Then, we call the plt.bar() function on the appropriate data: once on the Type A numbers ([my_type[0] for my_type in counts], using list comprehension) and once on the Type B numbers ([my_type[1] for my_type in counts]):

bars_a = plt.bar(locations - width / 2,   [my_type[0] for my_type in counts], width=width)
bars_b = plt.bar(locations + width / 2,   [my_type[1] for my_type in counts], width=width)

The terms locations - width / 2 and locations + width / 2 specify the exact locations of the Type A bars and the Type B bars, respectively. It is important that we reuse this width variable in the width argument of the plt.bar() function so that the two bars of each group are right next to each other.

Next, we'd like to customize the labels for each group of bars. Additionally, note that we are also assigning the returned values of the calls to plt.bar() to two variables, bars_a and bars_b, which will then be used to generate the legend for our graph:

plt.xticks(locations, ['Type 1', 'Type 2', 'Type 3'])
plt.legend([bars_a, bars_b], ['Type A', 'Type B'])

Finally, as we call plt.show(), the desired graph will be displayed.

So, that is the process of creating a grouped bar graph, where individual bars belonging to a group are placed next to one another. On the other hand, a stacked bar graph places the bars on top of each other. These two types of graphs are mostly used to convey the same information, but with stacked bars, the total counts of each group are easier to visually inspect and compare.

To create a stacked bar graph, we take advantage of the bottom argument of the plt.bar() function while declaring the non-first groups. Specifically, we do the following:

bars_a = plt.bar(locations, [my_type[0] for my_type in counts])
bars_b = plt.bar(locations, [my_type[1] for my_type in counts], \
                 bottom=[my_type[0] for my_type in counts])
plt.xticks(locations, ['Type 1', 'Type 2', 'Type 3'])
plt.legend([bars_a, bars_b], ['Type A', 'Type B'])
plt.show()

The preceding code will create the following visualization:

Figure 2.9: Stacked bar graphs

Figure 2.9: Stacked bar graphs

And that concludes our introduction to bar graphs in Matplotlib. Generally, these types of graph are used to visualize the counts or percentages of different groups of values in a categorical attribute. As we have observed, Matplotlib offers extendable APIs that can help generate these graphs in a flexible way.

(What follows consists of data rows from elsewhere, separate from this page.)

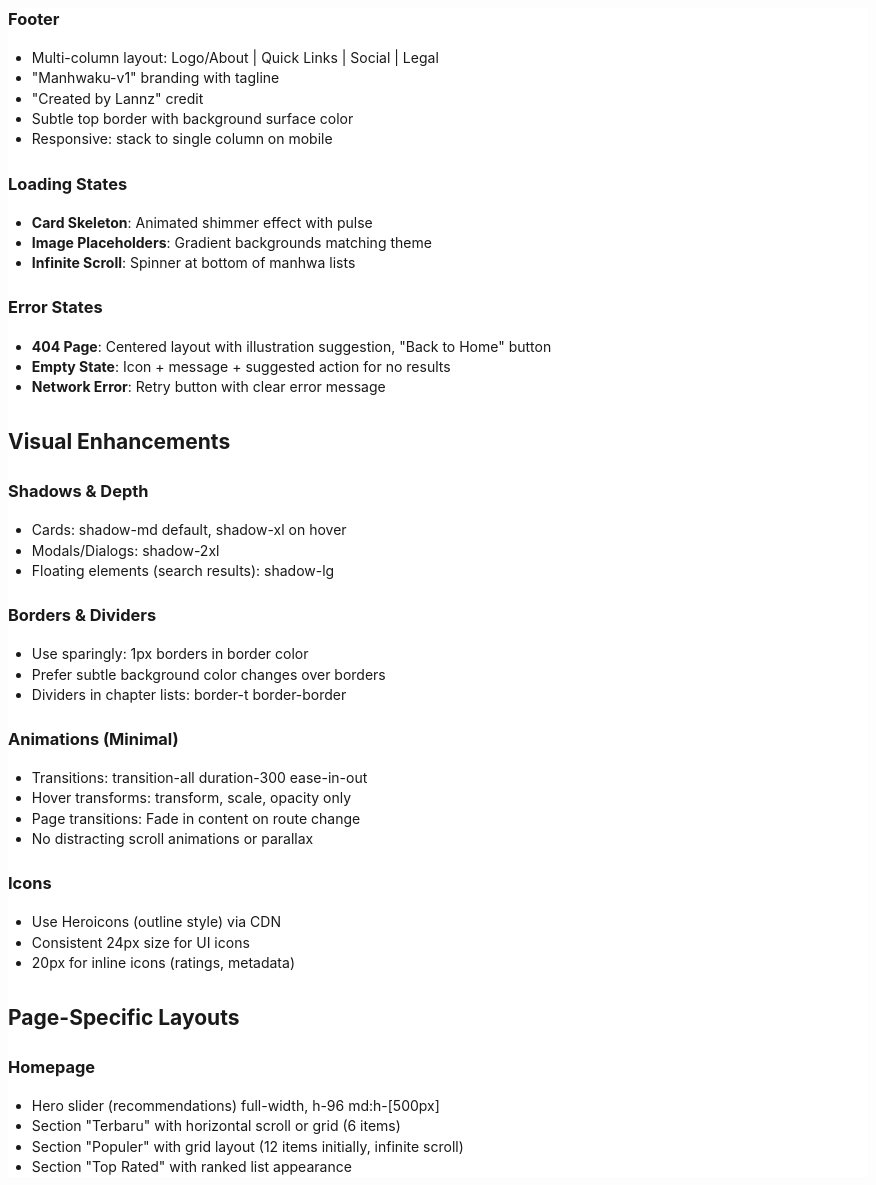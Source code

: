 ### Footer
- Multi-column layout: Logo/About | Quick Links | Social | Legal
- "Manhwaku-v1" branding with tagline
- "Created by Lannz" credit
- Subtle top border with background surface color
- Responsive: stack to single column on mobile

### Loading States
- **Card Skeleton**: Animated shimmer effect with pulse
- **Image Placeholders**: Gradient backgrounds matching theme
- **Infinite Scroll**: Spinner at bottom of manhwa lists

### Error States
- **404 Page**: Centered layout with illustration suggestion, "Back to Home" button
- **Empty State**: Icon + message + suggested action for no results
- **Network Error**: Retry button with clear error message

## Visual Enhancements

### Shadows & Depth
- Cards: shadow-md default, shadow-xl on hover
- Modals/Dialogs: shadow-2xl
- Floating elements (search results): shadow-lg

### Borders & Dividers
- Use sparingly: 1px borders in border color
- Prefer subtle background color changes over borders
- Dividers in chapter lists: border-t border-border

### Animations (Minimal)
- Transitions: transition-all duration-300 ease-in-out
- Hover transforms: transform, scale, opacity only
- Page transitions: Fade in content on route change
- No distracting scroll animations or parallax

### Icons
- Use Heroicons (outline style) via CDN
- Consistent 24px size for UI icons
- 20px for inline icons (ratings, metadata)

## Page-Specific Layouts

### Homepage
- Hero slider (recommendations) full-width, h-96 md:h-[500px]
- Section "Terbaru" with horizontal scroll or grid (6 items)
- Section "Populer" with grid layout (12 items initially, infinite scroll)
- Section "Top Rated" with ranked list appearance
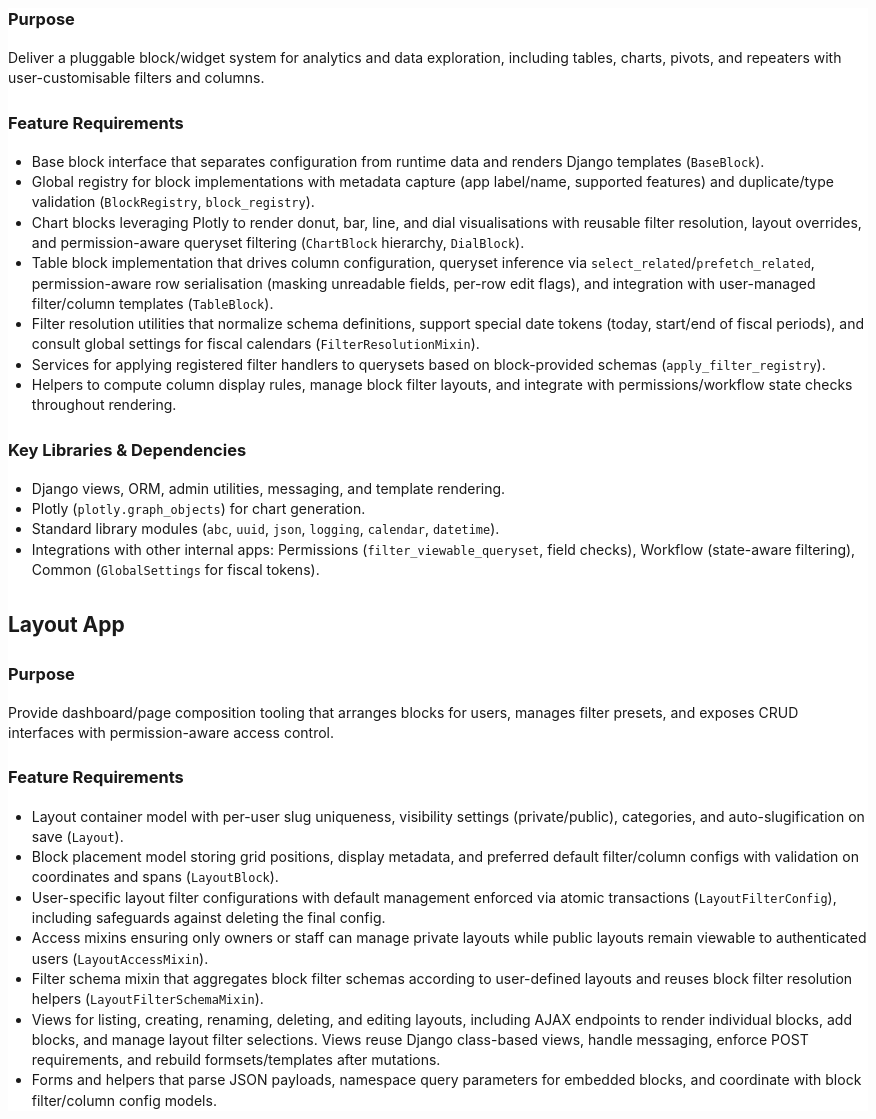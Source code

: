 ### Purpose
Deliver a pluggable block/widget system for analytics and data exploration, including tables, charts, pivots, and repeaters with user-customisable filters and columns.

### Feature Requirements
- Base block interface that separates configuration from runtime data and renders Django templates (`BaseBlock`).
- Global registry for block implementations with metadata capture (app label/name, supported features) and duplicate/type validation (`BlockRegistry`, `block_registry`).
- Chart blocks leveraging Plotly to render donut, bar, line, and dial visualisations with reusable filter resolution, layout overrides, and permission-aware queryset filtering (`ChartBlock` hierarchy, `DialBlock`).
- Table block implementation that drives column configuration, queryset inference via `select_related`/`prefetch_related`, permission-aware row serialisation (masking unreadable fields, per-row edit flags), and integration with user-managed filter/column templates (`TableBlock`).
- Filter resolution utilities that normalize schema definitions, support special date tokens (today, start/end of fiscal periods), and consult global settings for fiscal calendars (`FilterResolutionMixin`).
- Services for applying registered filter handlers to querysets based on block-provided schemas (`apply_filter_registry`).
- Helpers to compute column display rules, manage block filter layouts, and integrate with permissions/workflow state checks throughout rendering.

### Key Libraries & Dependencies
- Django views, ORM, admin utilities, messaging, and template rendering.
- Plotly (`plotly.graph_objects`) for chart generation.
- Standard library modules (`abc`, `uuid`, `json`, `logging`, `calendar`, `datetime`).
- Integrations with other internal apps: Permissions (`filter_viewable_queryset`, field checks), Workflow (state-aware filtering), Common (`GlobalSettings` for fiscal tokens).

## Layout App

### Purpose
Provide dashboard/page composition tooling that arranges blocks for users, manages filter presets, and exposes CRUD interfaces with permission-aware access control.

### Feature Requirements
- Layout container model with per-user slug uniqueness, visibility settings (private/public), categories, and auto-slugification on save (`Layout`).
- Block placement model storing grid positions, display metadata, and preferred default filter/column configs with validation on coordinates and spans (`LayoutBlock`).
- User-specific layout filter configurations with default management enforced via atomic transactions (`LayoutFilterConfig`), including safeguards against deleting the final config.
- Access mixins ensuring only owners or staff can manage private layouts while public layouts remain viewable to authenticated users (`LayoutAccessMixin`).
- Filter schema mixin that aggregates block filter schemas according to user-defined layouts and reuses block filter resolution helpers (`LayoutFilterSchemaMixin`).
- Views for listing, creating, renaming, deleting, and editing layouts, including AJAX endpoints to render individual blocks, add blocks, and manage layout filter selections. Views reuse Django class-based views, handle messaging, enforce POST requirements, and rebuild formsets/templates after mutations.
- Forms and helpers that parse JSON payloads, namespace query parameters for embedded blocks, and coordinate with block filter/column config models.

Now, let's move on to our next visualization technique: histograms.

Histograms

A histogram is a visualization that places multiple bars together, but its connection to bar graphs ends there. Histograms are usually used to represent the distribution of values within an attribute (a numerical attribute, to be more precise). Taking in an array of numbers, a histogram should consist of multiple bars, each spanning across a specific range to denote the amount of numbers belonging to that range.

Say we have an attribute in our dataset that contains the sample data stored in x. We can call plt.hist() on x to plot the distribution of the values in the attribute like so:

x = np.random.randn(100)
plt.hist(x)
plt.show()

The preceding code produces a visualization similar to the following:

Figure 2.10: Histogram using Matplotlib

Figure 2.10: Histogram using Matplotlib

Note

Your output might somewhat differ from what we have here, but the general shape of the histogram should be the same—a bell curve.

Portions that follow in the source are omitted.